● **DESCRIPTION OF THE TASK**: Return every entry in the listing word for word.

= = =

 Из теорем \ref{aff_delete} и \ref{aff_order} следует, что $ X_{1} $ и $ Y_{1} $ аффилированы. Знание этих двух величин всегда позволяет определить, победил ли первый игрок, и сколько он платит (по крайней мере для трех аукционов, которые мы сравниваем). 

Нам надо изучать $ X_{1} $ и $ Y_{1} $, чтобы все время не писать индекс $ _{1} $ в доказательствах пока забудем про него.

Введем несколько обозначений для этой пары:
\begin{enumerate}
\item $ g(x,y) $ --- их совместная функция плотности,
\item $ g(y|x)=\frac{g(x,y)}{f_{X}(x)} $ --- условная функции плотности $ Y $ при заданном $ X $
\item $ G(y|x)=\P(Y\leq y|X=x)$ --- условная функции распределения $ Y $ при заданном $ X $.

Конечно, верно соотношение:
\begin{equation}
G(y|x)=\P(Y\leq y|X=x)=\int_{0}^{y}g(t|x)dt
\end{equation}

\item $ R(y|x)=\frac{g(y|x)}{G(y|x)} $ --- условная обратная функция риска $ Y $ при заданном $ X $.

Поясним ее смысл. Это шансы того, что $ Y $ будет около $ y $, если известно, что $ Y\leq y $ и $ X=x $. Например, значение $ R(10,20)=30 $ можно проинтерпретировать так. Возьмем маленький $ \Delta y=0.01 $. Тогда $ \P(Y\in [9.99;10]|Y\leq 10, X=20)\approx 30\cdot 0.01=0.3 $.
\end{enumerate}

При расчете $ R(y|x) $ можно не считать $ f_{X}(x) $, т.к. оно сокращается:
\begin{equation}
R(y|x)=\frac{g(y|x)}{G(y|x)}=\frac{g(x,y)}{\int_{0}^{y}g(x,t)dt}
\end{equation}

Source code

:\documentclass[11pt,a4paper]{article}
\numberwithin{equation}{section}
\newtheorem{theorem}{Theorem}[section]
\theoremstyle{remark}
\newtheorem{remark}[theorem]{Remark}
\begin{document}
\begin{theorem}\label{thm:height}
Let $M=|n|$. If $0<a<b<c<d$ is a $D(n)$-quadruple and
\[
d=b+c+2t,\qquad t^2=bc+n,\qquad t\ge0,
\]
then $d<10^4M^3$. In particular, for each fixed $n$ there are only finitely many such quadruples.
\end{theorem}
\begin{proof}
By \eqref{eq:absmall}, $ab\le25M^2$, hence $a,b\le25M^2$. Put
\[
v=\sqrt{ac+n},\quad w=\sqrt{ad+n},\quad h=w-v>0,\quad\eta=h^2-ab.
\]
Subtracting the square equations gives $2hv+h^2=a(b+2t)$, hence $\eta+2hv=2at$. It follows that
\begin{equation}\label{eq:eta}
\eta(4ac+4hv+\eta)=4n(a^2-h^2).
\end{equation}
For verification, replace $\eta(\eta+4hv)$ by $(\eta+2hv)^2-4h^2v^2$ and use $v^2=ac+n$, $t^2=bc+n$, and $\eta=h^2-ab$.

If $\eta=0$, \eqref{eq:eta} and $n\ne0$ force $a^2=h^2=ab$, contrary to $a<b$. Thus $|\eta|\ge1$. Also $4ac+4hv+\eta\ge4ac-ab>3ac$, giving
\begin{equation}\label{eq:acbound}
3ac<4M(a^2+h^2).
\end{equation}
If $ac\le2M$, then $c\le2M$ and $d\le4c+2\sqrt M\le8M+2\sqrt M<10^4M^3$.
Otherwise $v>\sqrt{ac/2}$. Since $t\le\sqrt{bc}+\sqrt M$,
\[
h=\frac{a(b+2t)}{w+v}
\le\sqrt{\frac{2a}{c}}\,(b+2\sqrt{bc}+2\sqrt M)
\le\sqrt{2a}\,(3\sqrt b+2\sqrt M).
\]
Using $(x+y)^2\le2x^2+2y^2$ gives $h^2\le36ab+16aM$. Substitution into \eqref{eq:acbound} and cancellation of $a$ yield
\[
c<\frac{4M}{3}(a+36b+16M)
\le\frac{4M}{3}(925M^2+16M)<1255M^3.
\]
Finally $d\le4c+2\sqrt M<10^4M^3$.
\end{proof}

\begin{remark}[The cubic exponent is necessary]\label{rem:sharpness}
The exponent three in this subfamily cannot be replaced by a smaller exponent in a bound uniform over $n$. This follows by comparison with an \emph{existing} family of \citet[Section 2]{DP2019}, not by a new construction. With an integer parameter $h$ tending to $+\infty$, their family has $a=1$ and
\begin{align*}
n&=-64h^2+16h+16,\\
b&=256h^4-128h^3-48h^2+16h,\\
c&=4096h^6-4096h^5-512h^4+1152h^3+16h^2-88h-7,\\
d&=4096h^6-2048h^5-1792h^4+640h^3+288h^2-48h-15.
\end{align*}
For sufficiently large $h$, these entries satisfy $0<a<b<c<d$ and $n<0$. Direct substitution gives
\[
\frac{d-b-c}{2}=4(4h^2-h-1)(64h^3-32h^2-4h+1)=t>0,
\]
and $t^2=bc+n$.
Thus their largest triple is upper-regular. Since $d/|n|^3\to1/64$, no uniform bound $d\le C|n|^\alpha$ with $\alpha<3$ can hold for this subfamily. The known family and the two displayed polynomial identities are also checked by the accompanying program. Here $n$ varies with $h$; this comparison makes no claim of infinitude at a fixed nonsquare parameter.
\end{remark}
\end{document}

= = =

● **ANSWER TO THIS TASK**:
 Из теорем \ref{aff_delete} и \ref{aff_order} следует, что $ X_{1} $ и $ Y_{1} $ аффилированы. Знание этих двух величин всегда позволяет определить, победил ли первый игрок, и сколько он платит (по крайней мере для трех аукционов, которые мы сравниваем). 

Нам надо изучать $ X_{1} $ и $ Y_{1} $, чтобы все время не писать индекс $ _{1} $ в доказательствах пока забудем про него.

Введем несколько обозначений для этой пары:
\begin{enumerate}
\item $ g(x,y) $ --- их совместная функция плотности,
\item $ g(y|x)=\frac{g(x,y)}{f_{X}(x)} $ --- условная функции плотности $ Y $ при заданном $ X $
\item $ G(y|x)=\P(Y\leq y|X=x)$ --- условная функции распределения $ Y $ при заданном $ X $.

Конечно, верно соотношение:
\begin{equation}
G(y|x)=\P(Y\leq y|X=x)=\int_{0}^{y}g(t|x)dt
\end{equation}

\item $ R(y|x)=\frac{g(y|x)}{G(y|x)} $ --- условная обратная функция риска $ Y $ при заданном $ X $.

Поясним ее смысл. Это шансы того, что $ Y $ будет около $ y $, если известно, что $ Y\leq y $ и $ X=x $. Например, значение $ R(10,20)=30 $ можно проинтерпретировать так. Возьмем маленький $ \Delta y=0.01 $. Тогда $ \P(Y\in [9.99;10]|Y\leq 10, X=20)\approx 30\cdot 0.01=0.3 $.
\end{enumerate}

При расчете $ R(y|x) $ можно не считать $ f_{X}(x) $, т.к. оно сокращается:
\begin{equation}
R(y|x)=\frac{g(y|x)}{G(y|x)}=\frac{g(x,y)}{\int_{0}^{y}g(x,t)dt}
\end{equation}

Source code

:\documentclass[11pt,a4paper]{article}
\numberwithin{equation}{section}
\newtheorem{theorem}{Theorem}[section]
\theoremstyle{remark}
\newtheorem{remark}[theorem]{Remark}
\begin{document}
\begin{theorem}\label{thm:height}
Let $M=|n|$. If $0<a<b<c<d$ is a $D(n)$-quadruple and
\[
d=b+c+2t,\qquad t^2=bc+n,\qquad t\ge0,
\]
then $d<10^4M^3$. In particular, for each fixed $n$ there are only finitely many such quadruples.
\end{theorem}
\begin{proof}
By \eqref{eq:absmall}, $ab\le25M^2$, hence $a,b\le25M^2$. Put
\[
v=\sqrt{ac+n},\quad w=\sqrt{ad+n},\quad h=w-v>0,\quad\eta=h^2-ab.
\]
Subtracting the square equations gives $2hv+h^2=a(b+2t)$, hence $\eta+2hv=2at$. It follows that
\begin{equation}\label{eq:eta}
\eta(4ac+4hv+\eta)=4n(a^2-h^2).
\end{equation}
For verification, replace $\eta(\eta+4hv)$ by $(\eta+2hv)^2-4h^2v^2$ and use $v^2=ac+n$, $t^2=bc+n$, and $\eta=h^2-ab$.

If $\eta=0$, \eqref{eq:eta} and $n\ne0$ force $a^2=h^2=ab$, contrary to $a<b$. Thus $|\eta|\ge1$. Also $4ac+4hv+\eta\ge4ac-ab>3ac$, giving
\begin{equation}\label{eq:acbound}
3ac<4M(a^2+h^2).
\end{equation}
If $ac\le2M$, then $c\le2M$ and $d\le4c+2\sqrt M\le8M+2\sqrt M<10^4M^3$.
Otherwise $v>\sqrt{ac/2}$. Since $t\le\sqrt{bc}+\sqrt M$,
\[
h=\frac{a(b+2t)}{w+v}
\le\sqrt{\frac{2a}{c}}\,(b+2\sqrt{bc}+2\sqrt M)
\le\sqrt{2a}\,(3\sqrt b+2\sqrt M).
\]
Using $(x+y)^2\le2x^2+2y^2$ gives $h^2\le36ab+16aM$. Substitution into \eqref{eq:acbound} and cancellation of $a$ yield
\[
c<\frac{4M}{3}(a+36b+16M)
\le\frac{4M}{3}(925M^2+16M)<1255M^3.
\]
Finally $d\le4c+2\sqrt M<10^4M^3$.
\end{proof}

\begin{remark}[The cubic exponent is necessary]\label{rem:sharpness}
The exponent three in this subfamily cannot be replaced by a smaller exponent in a bound uniform over $n$. This follows by comparison with an \emph{existing} family of \citet[Section 2]{DP2019}, not by a new construction. With an integer parameter $h$ tending to $+\infty$, their family has $a=1$ and
\begin{align*}
n&=-64h^2+16h+16,\\
b&=256h^4-128h^3-48h^2+16h,\\
c&=4096h^6-4096h^5-512h^4+1152h^3+16h^2-88h-7,\\
d&=4096h^6-2048h^5-1792h^4+640h^3+288h^2-48h-15.
\end{align*}
For sufficiently large $h$, these entries satisfy $0<a<b<c<d$ and $n<0$. Direct substitution gives
\[
\frac{d-b-c}{2}=4(4h^2-h-1)(64h^3-32h^2-4h+1)=t>0,
\]
and $t^2=bc+n$.
Thus their largest triple is upper-regular. Since $d/|n|^3\to1/64$, no uniform bound $d\le C|n|^\alpha$ with $\alpha<3$ can hold for this subfamily. The known family and the two displayed polynomial identities are also checked by the accompanying program. Here $n$ varies with $h$; this comparison makes no claim of infinitude at a fixed nonsquare parameter.
\end{remark}
\end{document}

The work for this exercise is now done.